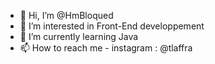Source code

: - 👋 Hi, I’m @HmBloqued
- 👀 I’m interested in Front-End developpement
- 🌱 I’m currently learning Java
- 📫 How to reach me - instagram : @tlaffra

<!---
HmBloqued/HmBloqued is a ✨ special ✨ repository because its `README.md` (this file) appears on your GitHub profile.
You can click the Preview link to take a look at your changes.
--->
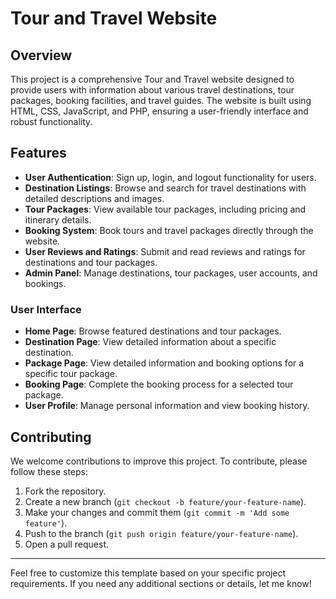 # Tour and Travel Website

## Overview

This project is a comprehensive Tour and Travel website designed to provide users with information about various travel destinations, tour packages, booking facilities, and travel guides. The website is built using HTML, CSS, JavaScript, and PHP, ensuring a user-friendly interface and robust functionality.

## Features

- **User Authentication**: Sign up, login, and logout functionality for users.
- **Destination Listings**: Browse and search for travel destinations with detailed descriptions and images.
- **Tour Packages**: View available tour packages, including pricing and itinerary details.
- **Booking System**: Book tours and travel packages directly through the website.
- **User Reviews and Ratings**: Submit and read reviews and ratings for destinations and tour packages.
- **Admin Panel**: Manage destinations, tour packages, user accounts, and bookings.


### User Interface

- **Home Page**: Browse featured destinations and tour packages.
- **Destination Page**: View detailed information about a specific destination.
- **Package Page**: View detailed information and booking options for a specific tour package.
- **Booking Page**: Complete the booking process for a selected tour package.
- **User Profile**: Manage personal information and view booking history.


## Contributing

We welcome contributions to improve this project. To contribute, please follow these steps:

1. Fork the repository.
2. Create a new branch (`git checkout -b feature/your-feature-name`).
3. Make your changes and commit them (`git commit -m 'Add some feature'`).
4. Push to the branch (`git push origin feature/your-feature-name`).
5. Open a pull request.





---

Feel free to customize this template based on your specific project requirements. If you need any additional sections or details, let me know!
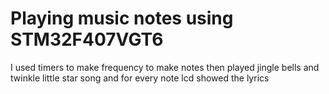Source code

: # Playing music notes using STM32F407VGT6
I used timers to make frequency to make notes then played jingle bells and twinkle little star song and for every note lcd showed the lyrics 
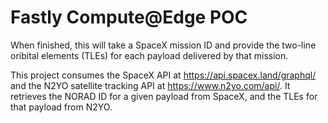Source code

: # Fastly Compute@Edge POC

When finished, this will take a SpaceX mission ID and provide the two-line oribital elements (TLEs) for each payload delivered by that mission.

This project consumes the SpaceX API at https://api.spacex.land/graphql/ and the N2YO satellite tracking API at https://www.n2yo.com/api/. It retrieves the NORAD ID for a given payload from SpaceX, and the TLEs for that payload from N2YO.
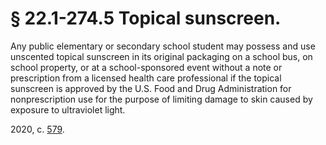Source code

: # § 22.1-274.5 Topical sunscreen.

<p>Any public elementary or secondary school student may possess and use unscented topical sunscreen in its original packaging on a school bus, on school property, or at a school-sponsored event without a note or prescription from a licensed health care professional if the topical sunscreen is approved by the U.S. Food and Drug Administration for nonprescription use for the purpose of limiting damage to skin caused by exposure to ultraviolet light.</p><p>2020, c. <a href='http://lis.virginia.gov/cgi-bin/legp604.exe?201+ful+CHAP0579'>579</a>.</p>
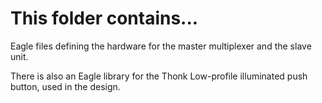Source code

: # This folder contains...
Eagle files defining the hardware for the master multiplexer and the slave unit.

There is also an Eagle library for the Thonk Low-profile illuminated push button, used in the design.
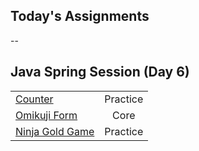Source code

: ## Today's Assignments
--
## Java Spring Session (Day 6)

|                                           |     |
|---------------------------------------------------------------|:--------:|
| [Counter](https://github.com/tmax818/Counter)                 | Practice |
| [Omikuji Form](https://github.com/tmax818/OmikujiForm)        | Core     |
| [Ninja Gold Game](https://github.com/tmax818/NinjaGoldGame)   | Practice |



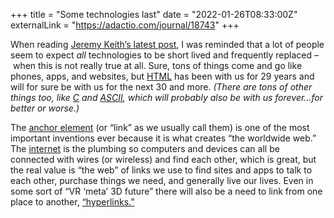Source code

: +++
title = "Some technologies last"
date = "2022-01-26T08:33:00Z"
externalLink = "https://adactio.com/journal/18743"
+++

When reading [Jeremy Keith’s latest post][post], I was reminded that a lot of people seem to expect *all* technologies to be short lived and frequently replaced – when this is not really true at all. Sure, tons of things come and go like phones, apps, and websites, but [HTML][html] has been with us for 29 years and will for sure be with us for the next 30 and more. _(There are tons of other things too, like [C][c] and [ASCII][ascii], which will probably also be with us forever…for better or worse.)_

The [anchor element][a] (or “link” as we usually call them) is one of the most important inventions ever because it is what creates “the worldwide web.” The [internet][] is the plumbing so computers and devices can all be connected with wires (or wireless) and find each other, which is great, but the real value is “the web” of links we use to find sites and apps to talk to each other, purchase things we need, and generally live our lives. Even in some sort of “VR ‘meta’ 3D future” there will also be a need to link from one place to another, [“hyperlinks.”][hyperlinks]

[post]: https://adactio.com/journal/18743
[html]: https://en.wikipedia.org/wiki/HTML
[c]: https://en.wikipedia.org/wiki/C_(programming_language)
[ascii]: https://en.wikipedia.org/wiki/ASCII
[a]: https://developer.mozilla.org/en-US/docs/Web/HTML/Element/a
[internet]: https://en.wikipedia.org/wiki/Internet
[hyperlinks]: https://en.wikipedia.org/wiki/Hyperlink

----

* TASK TO COMPLETE
Only the pictures are to be left out; everything else in the entries above must be duplicated exactly.

* ANSWER BOX
Source code

: - 👋 Hi, I’m @HmBloqued
- 👀 I’m interested in Front-End developpement
- 🌱 I’m currently learning Java
- 📫 How to reach me - instagram : @tlaffra

<!---
HmBloqued/HmBloqued is a ✨ special ✨ repository because its `README.md` (this file) appears on your GitHub profile.
You can click the Preview link to take a look at your changes.
--->
 # Tour and Travel Website

## Overview

This project is a comprehensive Tour and Travel website designed to provide users with information about various travel destinations, tour packages, booking facilities, and travel guides. The website is built using HTML, CSS, JavaScript, and PHP, ensuring a user-friendly interface and robust functionality.

## Features

- **User Authentication**: Sign up, login, and logout functionality for users.
- **Destination Listings**: Browse and search for travel destinations with detailed descriptions and images.
- **Tour Packages**: View available tour packages, including pricing and itinerary details.
- **Booking System**: Book tours and travel packages directly through the website.
- **User Reviews and Ratings**: Submit and read reviews and ratings for destinations and tour packages.
- **Admin Panel**: Manage destinations, tour packages, user accounts, and bookings.


### User Interface

- **Home Page**: Browse featured destinations and tour packages.
- **Destination Page**: View detailed information about a specific destination.
- **Package Page**: View detailed information and booking options for a specific tour package.
- **Booking Page**: Complete the booking process for a selected tour package.
- **User Profile**: Manage personal information and view booking history.


## Contributing

We welcome contributions to improve this project. To contribute, please follow these steps:

1. Fork the repository.
2. Create a new branch (`git checkout -b feature/your-feature-name`).
3. Make your changes and commit them (`git commit -m 'Add some feature'`).
4. Push to the branch (`git push origin feature/your-feature-name`).
5. Open a pull request.





---

Feel free to customize this template based on your specific project requirements. If you need any additional sections or details, let me know!
Source code

: # Playing music notes using STM32F407VGT6
I used timers to make frequency to make notes then played jingle bells and twinkle little star song and for every note lcd showed the lyrics 
Source code

: # Fastly Compute@Edge POC

When finished, this will take a SpaceX mission ID and provide the two-line oribital elements (TLEs) for each payload delivered by that mission.

This project consumes the SpaceX API at https://api.spacex.land/graphql/ and the N2YO satellite tracking API at https://www.n2yo.com/api/. It retrieves the NORAD ID for a given payload from SpaceX, and the TLEs for that payload from N2YO.
Source code

: # § 22.1-274.5 Topical sunscreen.

<p>Any public elementary or secondary school student may possess and use unscented topical sunscreen in its original packaging on a school bus, on school property, or at a school-sponsored event without a note or prescription from a licensed health care professional if the topical sunscreen is approved by the U.S. Food and Drug Administration for nonprescription use for the purpose of limiting damage to skin caused by exposure to ultraviolet light.</p><p>2020, c. <a href='http://lis.virginia.gov/cgi-bin/legp604.exe?201+ful+CHAP0579'>579</a>.</p>
Source code

: # This folder contains...
Eagle files defining the hardware for the master multiplexer and the slave unit.

There is also an Eagle library for the Thonk Low-profile illuminated push button, used in the design.
Source code

: ## Today's Assignments
--
## Java Spring Session (Day 6)

|                                           |     |
|---------------------------------------------------------------|:--------:|
| [Counter](https://github.com/tmax818/Counter)                 | Practice |
| [Omikuji Form](https://github.com/tmax818/OmikujiForm)        | Core     |
| [Ninja Gold Game](https://github.com/tmax818/NinjaGoldGame)   | Practice |



Source code

: +++
title = "Some technologies last"
date = "2022-01-26T08:33:00Z"
externalLink = "https://adactio.com/journal/18743"
+++

When reading [Jeremy Keith’s latest post][post], I was reminded that a lot of people seem to expect *all* technologies to be short lived and frequently replaced – when this is not really true at all. Sure, tons of things come and go like phones, apps, and websites, but [HTML][html] has been with us for 29 years and will for sure be with us for the next 30 and more. _(There are tons of other things too, like [C][c] and [ASCII][ascii], which will probably also be with us forever…for better or worse.)_

The [anchor element][a] (or “link” as we usually call them) is one of the most important inventions ever because it is what creates “the worldwide web.” The [internet][] is the plumbing so computers and devices can all be connected with wires (or wireless) and find each other, which is great, but the real value is “the web” of links we use to find sites and apps to talk to each other, purchase things we need, and generally live our lives. Even in some sort of “VR ‘meta’ 3D future” there will also be a need to link from one place to another, [“hyperlinks.”][hyperlinks]

[post]: https://adactio.com/journal/18743
[html]: https://en.wikipedia.org/wiki/HTML
[c]: https://en.wikipedia.org/wiki/C_(programming_language)
[ascii]: https://en.wikipedia.org/wiki/ASCII
[a]: https://developer.mozilla.org/en-US/docs/Web/HTML/Element/a
[internet]: https://en.wikipedia.org/wiki/Internet
[hyperlinks]: https://en.wikipedia.org/wiki/Hyperlink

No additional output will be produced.